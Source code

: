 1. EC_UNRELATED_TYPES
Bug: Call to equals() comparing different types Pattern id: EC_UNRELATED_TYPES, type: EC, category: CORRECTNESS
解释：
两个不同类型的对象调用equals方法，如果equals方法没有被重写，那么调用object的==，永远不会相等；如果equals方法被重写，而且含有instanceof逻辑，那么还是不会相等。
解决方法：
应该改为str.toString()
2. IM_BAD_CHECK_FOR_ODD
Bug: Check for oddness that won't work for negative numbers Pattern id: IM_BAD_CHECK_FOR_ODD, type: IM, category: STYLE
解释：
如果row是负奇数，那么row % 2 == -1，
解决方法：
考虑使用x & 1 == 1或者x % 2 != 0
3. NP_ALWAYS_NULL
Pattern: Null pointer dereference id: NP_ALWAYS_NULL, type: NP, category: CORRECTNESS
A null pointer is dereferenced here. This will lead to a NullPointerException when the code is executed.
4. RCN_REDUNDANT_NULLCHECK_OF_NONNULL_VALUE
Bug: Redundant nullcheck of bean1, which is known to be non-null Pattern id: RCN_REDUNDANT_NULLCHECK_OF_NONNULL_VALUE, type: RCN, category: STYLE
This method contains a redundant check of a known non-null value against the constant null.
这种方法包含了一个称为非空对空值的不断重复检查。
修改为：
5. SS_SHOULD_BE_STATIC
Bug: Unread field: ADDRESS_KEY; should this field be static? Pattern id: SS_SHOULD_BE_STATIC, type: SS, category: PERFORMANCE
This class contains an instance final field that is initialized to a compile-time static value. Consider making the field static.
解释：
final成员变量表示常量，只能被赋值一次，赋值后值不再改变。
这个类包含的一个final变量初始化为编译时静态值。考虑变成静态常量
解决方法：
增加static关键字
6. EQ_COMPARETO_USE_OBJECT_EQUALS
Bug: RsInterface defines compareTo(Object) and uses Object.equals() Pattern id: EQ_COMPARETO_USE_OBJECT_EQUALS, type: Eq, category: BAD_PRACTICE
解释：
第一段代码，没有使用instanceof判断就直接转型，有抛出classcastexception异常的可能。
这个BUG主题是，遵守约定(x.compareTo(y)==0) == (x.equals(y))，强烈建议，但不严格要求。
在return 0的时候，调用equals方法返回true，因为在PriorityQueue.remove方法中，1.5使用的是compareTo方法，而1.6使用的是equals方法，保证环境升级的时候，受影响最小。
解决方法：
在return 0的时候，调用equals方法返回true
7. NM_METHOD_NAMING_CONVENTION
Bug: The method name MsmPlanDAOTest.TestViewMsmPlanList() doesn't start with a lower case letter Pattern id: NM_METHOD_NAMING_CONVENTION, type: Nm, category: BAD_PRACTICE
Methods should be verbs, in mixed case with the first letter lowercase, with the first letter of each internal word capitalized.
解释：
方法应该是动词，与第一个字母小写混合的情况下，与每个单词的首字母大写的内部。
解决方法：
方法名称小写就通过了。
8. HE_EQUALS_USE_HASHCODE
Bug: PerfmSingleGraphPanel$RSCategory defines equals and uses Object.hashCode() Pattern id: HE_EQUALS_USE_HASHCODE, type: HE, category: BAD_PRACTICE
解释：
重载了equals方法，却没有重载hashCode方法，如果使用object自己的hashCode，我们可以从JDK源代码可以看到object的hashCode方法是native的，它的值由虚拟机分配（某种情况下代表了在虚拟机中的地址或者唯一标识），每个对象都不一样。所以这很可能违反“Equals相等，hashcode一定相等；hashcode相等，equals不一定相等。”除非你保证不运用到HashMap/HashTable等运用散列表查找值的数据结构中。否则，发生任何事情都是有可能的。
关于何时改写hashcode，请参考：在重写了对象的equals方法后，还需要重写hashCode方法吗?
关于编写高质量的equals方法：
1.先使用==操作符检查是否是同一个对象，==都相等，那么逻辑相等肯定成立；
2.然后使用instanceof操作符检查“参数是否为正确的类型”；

---

What you will do: Please return exactly the lines from the first line of the material through the one with "4. RCN_REDUNDANT_NULLCHECK_OF_NONNULL_VALUE", and no lines after it.

Task output:
Source code

: 1. EC_UNRELATED_TYPES
Bug: Call to equals() comparing different types Pattern id: EC_UNRELATED_TYPES, type: EC, category: CORRECTNESS
解释：
两个不同类型的对象调用equals方法，如果equals方法没有被重写，那么调用object的==，永远不会相等；如果equals方法被重写，而且含有instanceof逻辑，那么还是不会相等。
解决方法：
应该改为str.toString()
2. IM_BAD_CHECK_FOR_ODD
Bug: Check for oddness that won't work for negative numbers Pattern id: IM_BAD_CHECK_FOR_ODD, type: IM, category: STYLE
解释：
如果row是负奇数，那么row % 2 == -1，
解决方法：
考虑使用x & 1 == 1或者x % 2 != 0
3. NP_ALWAYS_NULL
Pattern: Null pointer dereference id: NP_ALWAYS_NULL, type: NP, category: CORRECTNESS
A null pointer is dereferenced here. This will lead to a NullPointerException when the code is executed.
4. RCN_REDUNDANT_NULLCHECK_OF_NONNULL_VALUE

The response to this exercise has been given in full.